Bom, o disco foi lançado em janeiro, então muita coisa mudou no mundo de lá pra cá. No Brasil, de março a maio, as lágrimas correram como nunca, inundando os rostos de quem perdeu os amados (e eram na faixa de três mil pessoas por dia). A inflação de dois dígitos voltou, a luz aumentou com a crise hídrica, a excrescência que habita o Palácio da Alvorada insinuou um golpe de estado e seguiu propagando cloroquina e levando mais gente à morte, a gasolina segue sua escalada, e as duas doses vieram ao meu braço (e de quem sabe-se lá como sobreviveu a essa insanidade toda).
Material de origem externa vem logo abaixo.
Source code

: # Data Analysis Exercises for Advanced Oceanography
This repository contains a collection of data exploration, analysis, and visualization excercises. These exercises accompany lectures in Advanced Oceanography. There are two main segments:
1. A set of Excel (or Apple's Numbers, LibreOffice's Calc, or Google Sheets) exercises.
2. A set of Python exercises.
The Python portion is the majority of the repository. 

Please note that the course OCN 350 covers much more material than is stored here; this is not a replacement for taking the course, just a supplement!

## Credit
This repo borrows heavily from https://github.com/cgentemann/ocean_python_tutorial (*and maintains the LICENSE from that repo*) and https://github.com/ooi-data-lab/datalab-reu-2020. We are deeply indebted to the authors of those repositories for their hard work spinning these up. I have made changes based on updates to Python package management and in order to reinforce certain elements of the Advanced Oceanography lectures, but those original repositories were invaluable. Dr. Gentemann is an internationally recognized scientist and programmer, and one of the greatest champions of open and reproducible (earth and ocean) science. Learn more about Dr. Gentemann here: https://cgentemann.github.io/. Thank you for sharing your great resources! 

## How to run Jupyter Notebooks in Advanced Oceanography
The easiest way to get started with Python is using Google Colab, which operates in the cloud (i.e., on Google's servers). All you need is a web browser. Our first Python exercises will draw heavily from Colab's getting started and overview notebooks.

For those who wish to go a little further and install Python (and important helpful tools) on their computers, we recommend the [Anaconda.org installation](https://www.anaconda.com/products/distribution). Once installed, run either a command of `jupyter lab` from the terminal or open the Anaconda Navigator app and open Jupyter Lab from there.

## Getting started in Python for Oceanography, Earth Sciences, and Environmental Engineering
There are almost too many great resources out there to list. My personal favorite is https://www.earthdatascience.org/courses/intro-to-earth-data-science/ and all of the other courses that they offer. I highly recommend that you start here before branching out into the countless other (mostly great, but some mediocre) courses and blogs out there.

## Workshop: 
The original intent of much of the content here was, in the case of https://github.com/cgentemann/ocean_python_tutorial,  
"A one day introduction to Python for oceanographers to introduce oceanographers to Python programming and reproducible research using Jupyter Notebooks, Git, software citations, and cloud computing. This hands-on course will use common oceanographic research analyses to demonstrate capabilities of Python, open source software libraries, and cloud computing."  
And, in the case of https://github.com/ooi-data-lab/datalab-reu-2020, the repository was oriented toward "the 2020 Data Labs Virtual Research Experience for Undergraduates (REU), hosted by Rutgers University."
Clausen conseguiu nesse meio tempo voltar a se unir com os companheiros do Efterklang e terminar mais um disco, “Wildflowers”, que se aproxima muito mais do Coldplay, embora saiba apreciar as belezas da vida pós-sobrevivência. Sim, sobreviventes são como flores silvestres, se viram como podem em um ambiente pouco favorável.
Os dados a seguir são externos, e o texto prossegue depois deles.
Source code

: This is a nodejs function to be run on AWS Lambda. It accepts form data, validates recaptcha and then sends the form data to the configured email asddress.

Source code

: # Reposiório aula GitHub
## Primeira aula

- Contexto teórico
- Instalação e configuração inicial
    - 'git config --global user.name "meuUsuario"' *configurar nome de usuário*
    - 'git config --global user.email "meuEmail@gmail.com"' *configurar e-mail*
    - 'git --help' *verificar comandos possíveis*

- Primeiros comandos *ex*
O Brasil de Bolsonaro é assim, pouco favorável à vida. Quem viveu é um herói e precisa continuar se virando, sem emprego, sem amor, sem compaixão, sem empatia, sem perspectivas.
As flores silvestres do Efterklang entram em comunhão com “Dark Heart”, do disco solo de Clausen, o que me faz pensar que Kember talvez desse um espaço pro Efterklang. E remete também ao disco de mesmo nome de Tom Petty, de 1994, mas só no nome. Está tudo conectado, afinal das contas?
Não sei dizer e a resposta nem é importante. São discos quase paralelos, há muito pouco em comunhão, a não ser uma ou outra faixa e o fato de que ambos são obras-sobreviventes, porque quem viveu até aqui conseguiu escapar de uma morte inadvertida. Clausen é outro ponto de união. E o saborear da vida também.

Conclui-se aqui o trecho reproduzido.